With the weeks seeming to fly by, the Mattapoisett Planning Board reviewed a bylaw draft that would regulate medical cannabis sales in the town. Such a bylaw would have to be accepted at the Fall Special Town Meeting scheduled for November 26. Further, any bylaw passed at Town Meeting must then be sent to the Attorney General’s office before the December 31 deadline for such proposed new bylaws.
On September 17, Planning Board member Janice Robbins reported to the board what the subcommittee – specifically selected to write such language – had drafted.
Robbins said fellow committee members – Police Chief Mary Lyons, Fire Chief Andrew Murray, Robert Field, Sandra Dawson, Don Bamberger, members of the public health department, and Planning Board Administrator Mary Crain – used language composed by the town’s legal counsel, KP Law, which has also been suggested to other cities and towns preparing similar documents.
Robbins said the subcommittee members were in agreement that the only location in Mattapoisett that would be appropriate for a medical marijuana dispensary is the industrial business park located off North Street. She said the one “glitch” in selecting this location was the state requirement that such facilities be placed at least 500 feet from any location where children might be present, including private residences, parks, schools, churches, etc.

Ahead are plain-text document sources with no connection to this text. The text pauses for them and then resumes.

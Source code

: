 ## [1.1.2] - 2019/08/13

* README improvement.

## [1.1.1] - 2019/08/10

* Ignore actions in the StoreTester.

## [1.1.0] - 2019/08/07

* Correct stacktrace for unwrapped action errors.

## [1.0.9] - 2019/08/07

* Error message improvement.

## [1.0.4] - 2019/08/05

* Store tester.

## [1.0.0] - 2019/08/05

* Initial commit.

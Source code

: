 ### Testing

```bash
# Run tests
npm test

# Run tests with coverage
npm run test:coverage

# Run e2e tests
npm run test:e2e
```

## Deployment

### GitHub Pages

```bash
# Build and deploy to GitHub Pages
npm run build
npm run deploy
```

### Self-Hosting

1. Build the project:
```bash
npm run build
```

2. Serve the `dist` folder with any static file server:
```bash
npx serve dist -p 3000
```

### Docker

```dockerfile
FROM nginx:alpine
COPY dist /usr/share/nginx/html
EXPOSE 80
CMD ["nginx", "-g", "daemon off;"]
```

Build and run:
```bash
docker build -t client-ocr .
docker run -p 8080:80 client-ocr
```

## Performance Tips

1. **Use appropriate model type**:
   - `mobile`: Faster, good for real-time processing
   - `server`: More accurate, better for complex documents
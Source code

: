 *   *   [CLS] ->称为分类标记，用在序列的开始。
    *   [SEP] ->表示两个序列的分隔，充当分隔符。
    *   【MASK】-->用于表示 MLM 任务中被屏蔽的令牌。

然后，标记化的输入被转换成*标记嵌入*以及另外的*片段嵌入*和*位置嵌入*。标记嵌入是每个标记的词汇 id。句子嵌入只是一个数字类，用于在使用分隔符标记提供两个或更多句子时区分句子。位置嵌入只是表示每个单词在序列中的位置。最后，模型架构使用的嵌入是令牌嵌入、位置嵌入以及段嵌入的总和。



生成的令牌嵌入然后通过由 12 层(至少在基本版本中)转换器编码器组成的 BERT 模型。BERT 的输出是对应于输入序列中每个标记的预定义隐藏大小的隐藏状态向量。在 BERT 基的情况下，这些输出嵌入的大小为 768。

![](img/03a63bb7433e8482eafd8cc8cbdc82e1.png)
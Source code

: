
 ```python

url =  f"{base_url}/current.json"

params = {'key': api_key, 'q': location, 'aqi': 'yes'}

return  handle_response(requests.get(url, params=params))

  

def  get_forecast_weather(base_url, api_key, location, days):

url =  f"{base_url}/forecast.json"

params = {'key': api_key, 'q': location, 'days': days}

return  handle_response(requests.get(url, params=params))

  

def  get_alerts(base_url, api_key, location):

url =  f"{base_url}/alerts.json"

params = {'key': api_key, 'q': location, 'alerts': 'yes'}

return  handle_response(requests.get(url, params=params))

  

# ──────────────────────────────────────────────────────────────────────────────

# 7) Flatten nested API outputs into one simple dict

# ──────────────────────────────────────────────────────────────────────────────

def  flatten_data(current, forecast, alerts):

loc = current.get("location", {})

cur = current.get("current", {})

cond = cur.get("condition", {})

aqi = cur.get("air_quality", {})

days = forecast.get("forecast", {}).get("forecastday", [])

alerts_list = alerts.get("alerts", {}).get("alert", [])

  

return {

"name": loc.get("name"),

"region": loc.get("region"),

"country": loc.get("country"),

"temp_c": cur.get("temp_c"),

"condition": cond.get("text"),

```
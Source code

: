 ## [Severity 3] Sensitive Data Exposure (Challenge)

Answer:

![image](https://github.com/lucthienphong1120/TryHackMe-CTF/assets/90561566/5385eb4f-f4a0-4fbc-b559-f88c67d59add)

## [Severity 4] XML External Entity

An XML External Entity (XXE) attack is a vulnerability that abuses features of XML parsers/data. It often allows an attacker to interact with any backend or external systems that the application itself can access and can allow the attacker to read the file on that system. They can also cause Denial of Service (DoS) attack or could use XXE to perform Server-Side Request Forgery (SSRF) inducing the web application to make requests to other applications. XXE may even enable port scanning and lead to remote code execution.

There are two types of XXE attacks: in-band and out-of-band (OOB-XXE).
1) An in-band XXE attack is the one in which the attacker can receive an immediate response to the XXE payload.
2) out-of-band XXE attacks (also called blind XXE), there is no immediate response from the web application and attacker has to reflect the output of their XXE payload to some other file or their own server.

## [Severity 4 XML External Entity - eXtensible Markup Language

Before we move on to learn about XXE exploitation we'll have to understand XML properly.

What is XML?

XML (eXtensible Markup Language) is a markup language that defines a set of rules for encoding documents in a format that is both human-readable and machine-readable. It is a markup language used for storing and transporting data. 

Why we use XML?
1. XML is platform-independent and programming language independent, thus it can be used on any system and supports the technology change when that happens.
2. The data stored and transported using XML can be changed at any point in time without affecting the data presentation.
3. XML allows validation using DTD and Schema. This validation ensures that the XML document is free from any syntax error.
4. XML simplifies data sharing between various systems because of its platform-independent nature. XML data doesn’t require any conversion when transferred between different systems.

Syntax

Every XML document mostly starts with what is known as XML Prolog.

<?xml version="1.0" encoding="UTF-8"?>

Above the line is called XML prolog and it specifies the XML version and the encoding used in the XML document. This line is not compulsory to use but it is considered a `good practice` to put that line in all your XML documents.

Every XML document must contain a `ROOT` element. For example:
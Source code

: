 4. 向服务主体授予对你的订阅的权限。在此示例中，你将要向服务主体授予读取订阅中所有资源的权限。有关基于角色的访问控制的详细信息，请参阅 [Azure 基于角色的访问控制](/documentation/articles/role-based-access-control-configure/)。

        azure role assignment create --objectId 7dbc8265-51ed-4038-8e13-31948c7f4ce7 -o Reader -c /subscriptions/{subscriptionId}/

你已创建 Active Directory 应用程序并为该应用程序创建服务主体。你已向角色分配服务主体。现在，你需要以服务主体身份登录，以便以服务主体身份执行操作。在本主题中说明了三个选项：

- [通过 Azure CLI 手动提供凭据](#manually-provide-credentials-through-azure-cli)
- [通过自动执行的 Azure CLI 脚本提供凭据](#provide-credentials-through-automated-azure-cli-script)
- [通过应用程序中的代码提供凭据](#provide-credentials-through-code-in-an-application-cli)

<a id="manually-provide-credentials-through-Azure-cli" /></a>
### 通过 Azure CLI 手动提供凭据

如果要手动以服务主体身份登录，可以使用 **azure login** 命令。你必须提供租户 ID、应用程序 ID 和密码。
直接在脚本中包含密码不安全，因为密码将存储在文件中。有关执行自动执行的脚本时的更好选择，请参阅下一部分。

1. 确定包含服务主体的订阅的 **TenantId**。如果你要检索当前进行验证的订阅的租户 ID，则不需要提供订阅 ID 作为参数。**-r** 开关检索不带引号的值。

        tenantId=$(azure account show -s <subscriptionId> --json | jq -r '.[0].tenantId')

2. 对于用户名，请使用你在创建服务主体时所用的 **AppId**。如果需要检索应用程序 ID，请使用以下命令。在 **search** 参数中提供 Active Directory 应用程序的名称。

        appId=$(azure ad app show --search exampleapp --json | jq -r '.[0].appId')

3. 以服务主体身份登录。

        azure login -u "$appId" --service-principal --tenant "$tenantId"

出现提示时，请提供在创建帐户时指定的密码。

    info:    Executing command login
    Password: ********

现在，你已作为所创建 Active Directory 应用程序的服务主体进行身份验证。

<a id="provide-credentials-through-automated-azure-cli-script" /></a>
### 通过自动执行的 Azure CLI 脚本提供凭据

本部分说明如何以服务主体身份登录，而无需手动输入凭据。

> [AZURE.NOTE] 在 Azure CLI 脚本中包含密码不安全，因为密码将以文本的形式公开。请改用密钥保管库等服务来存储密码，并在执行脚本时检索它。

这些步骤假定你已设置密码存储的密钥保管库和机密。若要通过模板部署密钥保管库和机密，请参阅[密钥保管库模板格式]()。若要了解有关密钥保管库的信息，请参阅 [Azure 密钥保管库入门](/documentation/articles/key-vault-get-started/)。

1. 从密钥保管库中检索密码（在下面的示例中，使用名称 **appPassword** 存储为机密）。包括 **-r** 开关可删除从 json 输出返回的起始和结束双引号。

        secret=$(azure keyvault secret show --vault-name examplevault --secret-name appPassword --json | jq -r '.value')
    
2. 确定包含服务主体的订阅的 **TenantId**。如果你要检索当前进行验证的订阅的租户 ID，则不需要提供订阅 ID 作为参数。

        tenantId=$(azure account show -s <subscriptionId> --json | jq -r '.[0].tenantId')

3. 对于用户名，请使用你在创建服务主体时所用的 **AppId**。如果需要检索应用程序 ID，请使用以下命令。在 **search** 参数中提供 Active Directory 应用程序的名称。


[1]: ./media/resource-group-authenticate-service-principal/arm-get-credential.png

Robbins said that with Phase II of the bike phase scheduled for construction through the industrial park area, the subcommittee members weren’t sure if this business location would be deemed appropriate. She also said the group considered future residential construction in the Bay Club and other buildable sites along the future recreational path, and whether those have to be put into the equation.
In the end, Robbins said the subcommittee members agreed that the bike path should not be a hindrance if a medical cannabis facility was ever proposed in the industrial park and that any undeveloped residential sites also would not be taken into consideration.
The Planning Board members discussed various aspects of a site plan they might be asked to consider in the future, noting their involvement would be just for the site plan itself and not any special permits or Board of Health permits.
Robbins said one thing she thought might be necessary is a surety from any future medical cannabis facility owner. She said that in the event the business became defunct, the Town shouldn’t bear the burden of cleaning up the site. The Planning Board members agreed they could add that as a condition along with local inspections.
The board members moved to send the draft bylaw along to the Board of Selectmen.
In other business, site plan review of Chase Canopy’s application to build an 8,000 square-foot commercial building off Fairhaven Road was continued. Representing the applicant, engineer Robert Field asked if the board would send a letter to the Zoning Board of Appeals indicating that the plan, as submitted, would essentially be accepted once the project has been cleared with the Massachusetts Wildlife Natural Heritage & Endangered Species Program, and that a peer review consultant would review the project.
Also continued were subdivision project hearings for Dennis Arsenault for property located at the end of Snow Fields Road, and from Scott Snow for property located at 8-8R Prospect Road.
A hearing for a Form A Approval Not Required filed by Benjamin Hansbury and Deborah Forter for property located at 237 and 239 North Street was approved.
Also coming before the Planning Board on this evening was Tree Warden Roland Cote who sought and received permission to remove one maple tree located at the corner of Pearl and Church Street, another maple tree located at the corner of North and Church Street, and some 21 mixed varieties along a stretch of Acushnet Road that will allow for the renovation and installation of a new culvert and bridge.
The next meeting of the Mattapoisett Planning Board is scheduled for October 4 in the Town Hall conference room at 7:00 pm.